Two and a half years ago I had a job that was killing me and no life. I had a stable marriage to a man I rarely saw, and a stable affair with another man I also rarely saw. I had friends who said things like, "remember when we..." because I never had time to do anything but work. My family said things like, "Do your clients matter more to you than we do?" And, I rationalized that my clients NEEDED me more so it was okay that I missed more family events than I attended. When I hit the proverbial wall, I quit and have been resting, playing, exploring, and fumbling ever since.

So now I have 27 plus more years of work/career ahead of me, but I have no idea what to do with that time and energy. I'm bored as hell with my current blah-blah paycheck employment, but nearly everything else in life seems to be an exciting possibility. I have a new idea every week. One week I'm going to invent and make specialized Fortune Cookies and the next week I'm going to be a Sex Toy Tester.

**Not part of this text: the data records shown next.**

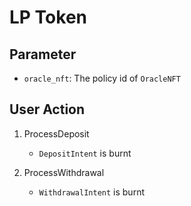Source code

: # LP Token

## Parameter

- `oracle_nft`: The policy id of `OracleNFT`

## User Action

1. ProcessDeposit

   - `DepositIntent` is burnt

2. ProcessWithdrawal

   - `WithdrawalIntent` is burnt
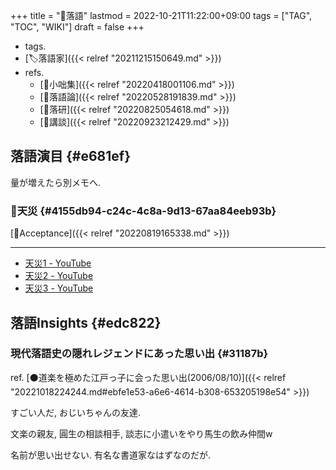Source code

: +++
title = "📝落語"
lastmod = 2022-10-21T11:22:00+09:00
tags = ["TAG", "TOC", "WIKI"]
draft = false
+++

-   tags.
-   [🏷落語家]({{< relref "20211215150649.md" >}})
-   refs.
    -   [📝小咄集]({{< relref "20220418001106.md" >}})
    -   [📝落語論]({{< relref "20220528191839.md" >}})
    -   [🔖落研]({{< relref "20220825054618.md" >}})
    -   [📝講談]({{< relref "20220923212429.md" >}})


## 落語演目 {#e681ef}

量が増えたら別メモへ.


### 📝天災 {#4155db94-c24c-4c8a-9d13-67aa84eeb93b}

[🔖Acceptance]({{< relref "20220819165338.md" >}})

---

-   [天災1 - YouTube](https://www.youtube.com/watch?v=FDhqGkTFVrA)
-   [天災2 - YouTube](https://www.youtube.com/watch?v=hLbsC7tbHpU)
-   [天災3 - YouTube](https://www.youtube.com/watch?v=UHhhi_YZ4P8)


## 落語Insights {#edc822}


### 現代落語史の隠れレジェンドにあった思い出 {#31187b}

ref. [⚫道楽を極めた江戸っ子に会った思い出(2006/08/10)]({{< relref "20221018224244.md#ebfe1e53-a6e6-4614-b308-653205198e54" >}})

すごい人だ, おじいちゃんの友達.

文楽の親友, 圓生の相談相手, 談志に小遣いをやり馬生の飲み仲間w

名前が思い出せない. 有名な書道家なはずなのだが.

So what does an experienced, bored, immature, conflict-avoiding 40-year old Hot Chik do with herself?

Welcome Lu

Lu finally updated her profile (she shares this site with me don'tcha know?). She's a facinating creature. As a matter of fact, were she to learn to play the accordian, she would be practically perfect in every way.

Tuesday, November 02, 2004

Good Motto to Live By:

"Life should NOT be a journey to the grave with the intention of arriving safely in an attractive and well preserved body, but rather to skid in sideways, chocolate in one hand, martini in the other, body thoroughly used up, totally worn out and screaming ~ WOO HOO what a ride!" Unknown.
I have no idea who said this first, but I'm happy to repeat it over and over again.